Le film en un mot
Une goélette remonte le fleuve du Rhône de Port St Louis jusqu’à Lyon. Dans sa trajectoire, elle a donnée la parole aux riverains pour explorer les souvenirs liés aux transformations de l’aménagement du fleuve. Comment et pourquoi ces modifications ont‐elles changées les habitudes et la vie des hommes ?

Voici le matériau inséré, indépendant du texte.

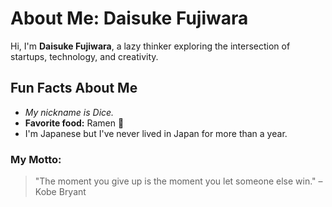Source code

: # About Me: Daisuke Fujiwara

Hi, I'm **Daisuke Fujiwara**, a lazy thinker exploring the intersection of startups, technology, and creativity.  

## Fun Facts About Me  
- *My nickname is Dice.*  
- **Favorite food:** Ramen 🍜  
- I'm Japanese but I've never lived in Japan for more than a year.  

### My Motto:  
> "The moment you give up is the moment you let someone else win." – Kobe Bryant  

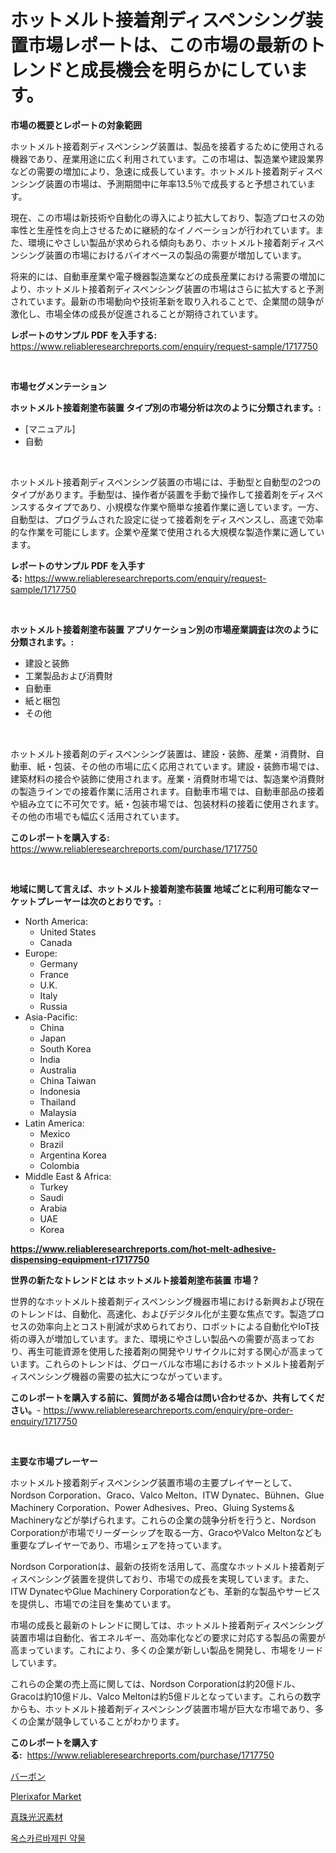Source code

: <p><h1>ホットメルト接着剤ディスペンシング装置市場レポートは、この市場の最新のトレンドと成長機会を明らかにしています。</h1></p><p><strong>市場の概要とレポートの対象範囲</strong></p>
<p><p>ホットメルト接着剤ディスペンシング装置は、製品を接着するために使用される機器であり、産業用途に広く利用されています。この市場は、製造業や建設業界などの需要の増加により、急速に成長しています。ホットメルト接着剤ディスペンシング装置の市場は、予測期間中に年率13.5％で成長すると予想されています。</p><p>現在、この市場は新技術や自動化の導入により拡大しており、製造プロセスの効率性と生産性を向上させるために継続的なイノベーションが行われています。また、環境にやさしい製品が求められる傾向もあり、ホットメルト接着剤ディスペンシング装置の市場におけるバイオベースの製品の需要が増加しています。</p><p>将来的には、自動車産業や電子機器製造業などの成長産業における需要の増加により、ホットメルト接着剤ディスペンシング装置の市場はさらに拡大すると予測されています。最新の市場動向や技術革新を取り入れることで、企業間の競争が激化し、市場全体の成長が促進されることが期待されています。</p></p>
<p><strong>レポートのサンプル PDF を入手する:</strong> <a href="https://www.reliableresearchreports.com/enquiry/request-sample/1717750">https://www.reliableresearchreports.com/enquiry/request-sample/1717750</a></p>
<p>&nbsp;</p>
<p><strong>市場セグメンテーション</strong></p>
<p><strong>ホットメルト接着剤塗布装置 タイプ別の市場分析は次のように分類されます。:</strong></p>
<p><ul><li>[マニュアル]</li><li>自動</li></ul></p>
<p>&nbsp;</p>
<p><p>ホットメルト接着剤ディスペンシング装置の市場には、手動型と自動型の2つのタイプがあります。手動型は、操作者が装置を手動で操作して接着剤をディスペンスするタイプであり、小規模な作業や簡単な接着作業に適しています。一方、自動型は、プログラムされた設定に従って接着剤をディスペンスし、高速で効率的な作業を可能にします。企業や産業で使用される大規模な製造作業に適しています。</p></p>
<p><strong>レポートのサンプル PDF を入手する:</strong>&nbsp;<a href="https://www.reliableresearchreports.com/enquiry/request-sample/1717750">https://www.reliableresearchreports.com/enquiry/request-sample/1717750</a></p>
<p>&nbsp;</p>
<p><strong> ホットメルト接着剤塗布装置 アプリケーション別の市場産業調査は次のように分類されます。:</strong></p>
<p><ul><li>建設と装飾</li><li>工業製品および消費財</li><li>自動車</li><li>紙と梱包</li><li>その他</li></ul></p>
<p>&nbsp;</p>
<p><p>ホットメルト接着剤のディスペンシング装置は、建設・装飾、産業・消費財、自動車、紙・包装、その他の市場に広く応用されています。建設・装飾市場では、建築材料の接合や装飾に使用されます。産業・消費財市場では、製造業や消費財の製造ラインでの接着作業に活用されます。自動車市場では、自動車部品の接着や組み立てに不可欠です。紙・包装市場では、包装材料の接着に使用されます。その他の市場でも幅広く活用されています。</p></p>
<p><strong>このレポートを購入する:</strong>&nbsp; <a href="https://www.reliableresearchreports.com/purchase/1717750">https://www.reliableresearchreports.com/purchase/1717750</a></p>
<p>&nbsp;</p>
<p><strong>地域に関して言えば、ホットメルト接着剤塗布装置 地域ごとに利用可能なマーケットプレーヤーは次のとおりです。:</strong></p>
<p><ul>
    <li>
        North America:
        <ul>
            <li>United States</li>
            <li>Canada</li>
        </ul>
    </li>
    <li>
        Europe:
        <ul>
            <li>Germany</li>
            <li>France</li>
            <li>U.K.</li>
            <li>Italy</li>
            <li>Russia</li>
        </ul>
    </li>
    <li>
        Asia-Pacific:
        <ul>
            <li>China</li>
            <li>Japan</li>
            <li>South Korea</li>
            <li>India</li>
            <li>Australia</li>
            <li>China Taiwan</li>
            <li>Indonesia</li>
            <li>Thailand</li>
            <li>Malaysia</li>
        </ul>
    </li>
    <li>
        Latin America:
        <ul>
            <li>Mexico</li>
            <li>Brazil</li>
            <li>Argentina Korea</li>
            <li>Colombia</li>
        </ul>
    </li>
    <li>
        Middle East & Africa:
        <ul>
            <li>Turkey</li>
            <li>Saudi</li>
            <li>Arabia</li>
            <li>UAE</li>
            <li>Korea</li>
        </ul>
    </li>
    </ul></p>
<p><strong><a href="https://www.reliableresearchreports.com/hot-melt-adhesive-dispensing-equipment-r1717750">https://www.reliableresearchreports.com/hot-melt-adhesive-dispensing-equipment-r1717750</a></strong>&nbsp;</p>
<p><strong>世界の新たなトレンドとは ホットメルト接着剤塗布装置 市場？</strong></p>
<p><p>世界的なホットメルト接着剤ディスペンシング機器市場における新興および現在のトレンドは、自動化、高速化、およびデジタル化が主要な焦点です。製造プロセスの効率向上とコスト削減が求められており、ロボットによる自動化やIoT技術の導入が増加しています。また、環境にやさしい製品への需要が高まっており、再生可能資源を使用した接着剤の開発やリサイクルに対する関心が高まっています。これらのトレンドは、グローバルな市場におけるホットメルト接着剤ディスペンシング機器の需要の拡大につながっています。</p></p>
<p><strong>このレポートを購入する前に、質問がある場合は問い合わせるか、共有してください。</strong>- <a href="https://www.reliableresearchreports.com/enquiry/pre-order-enquiry/1717750">https://www.reliableresearchreports.com/enquiry/pre-order-enquiry/1717750</a></p>
<p>&nbsp;</p>
<p><strong>主要な市場プレーヤー</strong></p>
<p><p>ホットメルト接着剤ディスペンシング装置市場の主要プレイヤーとして、Nordson Corporation、Graco、Valco Melton、ITW Dynatec、Bühnen、Glue Machinery Corporation、Power Adhesives、Preo、Gluing Systems＆Machineryなどが挙げられます。これらの企業の競争分析を行うと、Nordson Corporationが市場でリーダーシップを取る一方、GracoやValco Meltonなども重要なプレイヤーであり、市場シェアを持っています。</p><p>Nordson Corporationは、最新の技術を活用して、高度なホットメルト接着剤ディスペンシング装置を提供しており、市場での成長を実現しています。また、ITW DynatecやGlue Machinery Corporationなども、革新的な製品やサービスを提供し、市場での注目を集めています。</p><p>市場の成長と最新のトレンドに関しては、ホットメルト接着剤ディスペンシング装置市場は自動化、省エネルギー、高効率化などの要求に対応する製品の需要が高まっています。これにより、多くの企業が新しい製品を開発し、市場をリードしています。</p><p>これらの企業の売上高に関しては、Nordson Corporationは約20億ドル、Gracoは約10億ドル、Valco Meltonは約5億ドルとなっています。これらの数字からも、ホットメルト接着剤ディスペンシング装置市場が巨大な市場であり、多くの企業が競争していることがわかります。</p></p>
<p><strong>このレポートを購入する:</strong>&nbsp;&nbsp;<a href="https://www.reliableresearchreports.com/purchase/1717750">https://www.reliableresearchreports.com/purchase/1717750</a></p>
<p><p><a href="https://medium.com/@carmenfery2023/%E3%83%90%E3%83%BC%E3%83%9C%E3%83%B3%E5%B8%82%E5%A0%B4%E5%B1%95%E6%9C%9B-%E6%A5%AD%E7%95%8C%E6%A6%82%E8%A6%81%E3%81%A8%E4%BA%88%E6%B8%AC-2024%E5%B9%B4%E3%81%8B%E3%82%892031%E5%B9%B4-ec0f986d7aca">バーボン</a></p><p><a href="https://github.com/AKSHATREPORTPRIME/Market-Research-Report-List-4/blob/main/plerixafor-market.md">Plerixafor Market</a></p><p><a href="https://medium.com/@kimalker_178/%E3%83%91%E3%83%BC%E3%83%AB%E3%82%A8%E3%83%83%E3%82%BB%E3%83%B3%E3%82%B9%E7%B4%A0%E6%9D%90%E5%B8%82%E5%A0%B4-%E7%AB%B6%E4%BA%89%E5%88%86%E6%9E%90-%E5%B8%82%E5%A0%B4%E5%8B%95%E5%90%91-2031%E5%B9%B4%E3%81%BE%E3%81%A7%E3%81%AE%E4%BA%88%E6%B8%AC-c0d45ea356f9">真珠光沢素材</a></p><p><a href="https://github.com/rsg307664904/Market-Research-Report-List-1/blob/main/856415323007.md">옥스카르바제핀 약물</a></p></p>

Mais le Rhône, ce n’est pas simplement un linéaire fluvial entre Lyon et Port St Louis. C’est aussi un fleuve presque sauvage que s’étire entre la Suisse et la Ville de Lyon. La goélette quitte son port d’attache, Les Roches de Condrieux, pour rejoindre la halte nautique de Lyon Confluence, L’équipe de tournage débarque le matériel pour rejoindre le Musée « Ecale Haut Rhône » qui sera le point de départ de ce travail de mémoire.
Un fleuve
Au fil de sa course jusqu’à la Méditerranée, le Rhône abreuve une multitude de bassins de population, alimente l’Histoire, les traditions et les légendes locales. Le Rhône représente également l’emblème d’une nature domestiquée, canalisée pour tirer au mieux l’énergie dont elle dispose. Le long de ce fleuve, l’homme avait une place parfois dangereuse car exposée aux crues, aux dangers de la navigation et parfois généreuse par la richesse de la pêche, des rives et des îles cultivées. L’homme et le fleuve étaient unis par un lien puissant alimenté par un tissu social et économique fortement identitaire.
Un navire
La Gringa est une goélette gréée à l’ancienne. Les projets montés autour de ce navire sont de deux ordres :
‐ Le premier est de faire une plate‐forme pour ce travail de mémoire. En effet, il me semble intéressant d’utiliser ce navire comme un élément de connaissance et de reconnaissance dans la création de documentaires lié à la mémoire des cités portuaires. Etant donné que la Gringa n’est pas l’un de ces voiliers que l’on voit habituellement dans les ports, elle peut focaliser l’attention dans les lieux de tournage et ainsi créer une dynamique autour de la réalisation de documentaire. Elle est entièrement équipée pour recevoir une unité de tournage professionnel.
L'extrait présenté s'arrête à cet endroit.